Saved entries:
◆ ◆ ◆

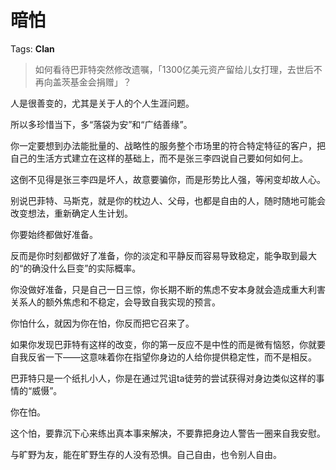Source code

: # 暗怕

Tags: **Clan**

> 如何看待巴菲特突然修改遗嘱，「1300亿美元资产留给儿女打理，去世后不再向盖茨基金会捐赠」？



人是很善变的，尤其是关于人的个人生涯问题。

所以多珍惜当下，多“落袋为安”和“广结善缘”。

你一定要想到办法能批量的、战略性的服务整个市场里的符合特定特征的客户，把自己的生活方式建立在这样的基础上，而不是张三李四说自己要如何如何上。

这倒不见得是张三李四是坏人，故意要骗你，而是形势比人强，等闲变却故人心。

别说巴菲特、马斯克，就是你的枕边人、父母，也都是自由的人，随时随地可能会改变想法，重新确定人生计划。

你要始终都做好准备。

反而是你时刻都做好了准备，你的淡定和平静反而容易导致稳定，能争取到最大的“的确没什么巨变”的实际概率。

你没做好准备，只是自己一日三惊，你长期不断的焦虑不安本身就会造成重大利害关系人的额外焦虑和不稳定，会导致自我实现的预言。

你怕什么，就因为你在怕，你反而把它召来了。

如果你发现巴菲特有这样的改变，你的第一反应不是中性的而是微有恼怒，你就要自我反省一下——这意味着你在指望你身边的人给你提供稳定性，而不是相反。

巴菲特只是一个纸扎小人，你是在通过咒诅ta徒劳的尝试获得对身边类似这样的事情的“威慑”。

你在怕。

这个怕，要靠沉下心来练出真本事来解决，不要靠把身边人警告一圈来自我安慰。

与旷野为友，能在旷野生存的人没有恐惧。自己自由，也令别人自由。



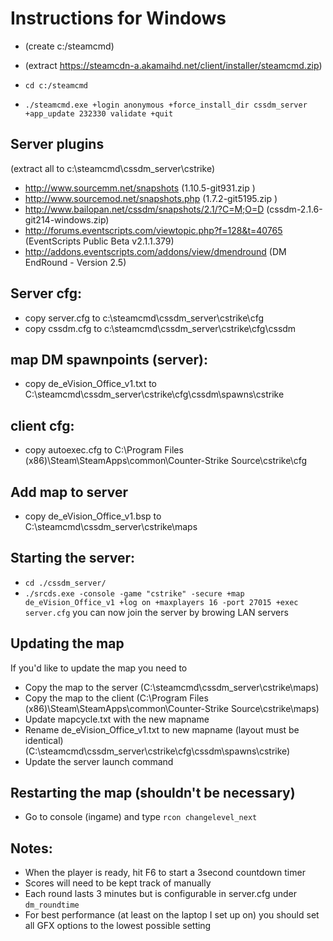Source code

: # Instructions for Windows
- (create c:/steamcmd)
- (extract  https://steamcdn-a.akamaihd.net/client/installer/steamcmd.zip)

- `cd c:/steamcmd`
- `./steamcmd.exe +login anonymous +force_install_dir cssdm_server +app_update 232330 validate +quit`


## Server plugins
(extract all to c:\steamcmd\cssdm_server\cstrike\)
- http://www.sourcemm.net/snapshots (1.10.5-git931.zip	)
- http://www.sourcemod.net/snapshots.php (1.7.2-git5195.zip	)
- http://www.bailopan.net/cssdm/snapshots/2.1/?C=M;O=D (cssdm-2.1.6-git214-windows.zip)
- http://forums.eventscripts.com/viewtopic.php?f=128&t=40765 (EventScripts Public Beta v2.1.1.379)
- http://addons.eventscripts.com/addons/view/dmendround (DM EndRound - Version 2.5) 

## Server cfg:
- copy server.cfg to c:\steamcmd\cssdm_server\cstrike\cfg
- copy cssdm.cfg to c:\steamcmd\cssdm_server\cstrike\cfg\cssdm

## map DM spawnpoints (server):
- copy de_eVision_Office_v1.txt to C:\steamcmd\cssdm_server\cstrike\cfg\cssdm\spawns\cstrike

## client cfg:
- copy autoexec.cfg to C:\Program Files (x86)\Steam\SteamApps\common\Counter-Strike Source\cstrike\cfg

## Add map to server
- copy de_eVision_Office_v1.bsp to C:\steamcmd\cssdm_server\cstrike\maps

## Starting the server: 
- `cd ./cssdm_server/`
- `./srcds.exe -console -game "cstrike" -secure +map de_eVision_Office_v1 +log on +maxplayers 16 -port 27015 +exec server.cfg`
you can now join the server by browing LAN servers

## Updating the map
If you'd like to update the map you need to
- Copy the map to the server (C:\steamcmd\cssdm_server\cstrike\maps)
- Copy the map to the client (C:\Program Files (x86)\Steam\SteamApps\common\Counter-Strike Source\cstrike\maps)
- Update mapcycle.txt with the new mapname
- Rename de_eVision_Office_v1.txt to new mapname (layout must be identical) (C:\steamcmd\cssdm_server\cstrike\cfg\cssdm\spawns\cstrike)
- Update the server launch command

## Restarting the map (shouldn't be necessary)
- Go to console (ingame) and type `rcon changelevel_next`

## Notes:
- When the player is ready, hit F6 to start a 3second countdown timer
- Scores will need to be kept track of manually 
- Each round lasts 3 minutes but is configurable in server.cfg under `dm_roundtime`
- For best performance (at least on the laptop I set up on) you should set all GFX options to the lowest possible setting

◆ ◆ ◆

Task prompt:
Transcribe the entries above word for word, but leave every picture out of your copy.

Solved exercise:
Source code

: # 暗怕

Tags: **Clan**

> 如何看待巴菲特突然修改遗嘱，「1300亿美元资产留给儿女打理，去世后不再向盖茨基金会捐赠」？



人是很善变的，尤其是关于人的个人生涯问题。

所以多珍惜当下，多“落袋为安”和“广结善缘”。

你一定要想到办法能批量的、战略性的服务整个市场里的符合特定特征的客户，把自己的生活方式建立在这样的基础上，而不是张三李四说自己要如何如何上。

这倒不见得是张三李四是坏人，故意要骗你，而是形势比人强，等闲变却故人心。

别说巴菲特、马斯克，就是你的枕边人、父母，也都是自由的人，随时随地可能会改变想法，重新确定人生计划。

你要始终都做好准备。

反而是你时刻都做好了准备，你的淡定和平静反而容易导致稳定，能争取到最大的“的确没什么巨变”的实际概率。

你没做好准备，只是自己一日三惊，你长期不断的焦虑不安本身就会造成重大利害关系人的额外焦虑和不稳定，会导致自我实现的预言。

你怕什么，就因为你在怕，你反而把它召来了。

如果你发现巴菲特有这样的改变，你的第一反应不是中性的而是微有恼怒，你就要自我反省一下——这意味着你在指望你身边的人给你提供稳定性，而不是相反。

巴菲特只是一个纸扎小人，你是在通过咒诅ta徒劳的尝试获得对身边类似这样的事情的“威慑”。

你在怕。

这个怕，要靠沉下心来练出真本事来解决，不要靠把身边人警告一圈来自我安慰。

与旷野为友，能在旷野生存的人没有恐惧。自己自由，也令别人自由。



Source code

: # Instructions for Windows
- (create c:/steamcmd)
- (extract  https://steamcdn-a.akamaihd.net/client/installer/steamcmd.zip)

- `cd c:/steamcmd`
- `./steamcmd.exe +login anonymous +force_install_dir cssdm_server +app_update 232330 validate +quit`


## Server plugins
(extract all to c:\steamcmd\cssdm_server\cstrike\)
- http://www.sourcemm.net/snapshots (1.10.5-git931.zip	)
- http://www.sourcemod.net/snapshots.php (1.7.2-git5195.zip	)
- http://www.bailopan.net/cssdm/snapshots/2.1/?C=M;O=D (cssdm-2.1.6-git214-windows.zip)
- http://forums.eventscripts.com/viewtopic.php?f=128&t=40765 (EventScripts Public Beta v2.1.1.379)
- http://addons.eventscripts.com/addons/view/dmendround (DM EndRound - Version 2.5) 

## Server cfg:
- copy server.cfg to c:\steamcmd\cssdm_server\cstrike\cfg
- copy cssdm.cfg to c:\steamcmd\cssdm_server\cstrike\cfg\cssdm

## map DM spawnpoints (server):
- copy de_eVision_Office_v1.txt to C:\steamcmd\cssdm_server\cstrike\cfg\cssdm\spawns\cstrike

## client cfg:
- copy autoexec.cfg to C:\Program Files (x86)\Steam\SteamApps\common\Counter-Strike Source\cstrike\cfg

## Add map to server
- copy de_eVision_Office_v1.bsp to C:\steamcmd\cssdm_server\cstrike\maps

## Starting the server: 
- `cd ./cssdm_server/`
- `./srcds.exe -console -game "cstrike" -secure +map de_eVision_Office_v1 +log on +maxplayers 16 -port 27015 +exec server.cfg`
you can now join the server by browing LAN servers

## Updating the map
If you'd like to update the map you need to
- Copy the map to the server (C:\steamcmd\cssdm_server\cstrike\maps)
- Copy the map to the client (C:\Program Files (x86)\Steam\SteamApps\common\Counter-Strike Source\cstrike\maps)
- Update mapcycle.txt with the new mapname
- Rename de_eVision_Office_v1.txt to new mapname (layout must be identical) (C:\steamcmd\cssdm_server\cstrike\cfg\cssdm\spawns\cstrike)
- Update the server launch command

## Restarting the map (shouldn't be necessary)
- Go to console (ingame) and type `rcon changelevel_next`

## Notes:
- When the player is ready, hit F6 to start a 3second countdown timer
- Scores will need to be kept track of manually 
- Each round lasts 3 minutes but is configurable in server.cfg under `dm_roundtime`
- For best performance (at least on the laptop I set up on) you should set all GFX options to the lowest possible setting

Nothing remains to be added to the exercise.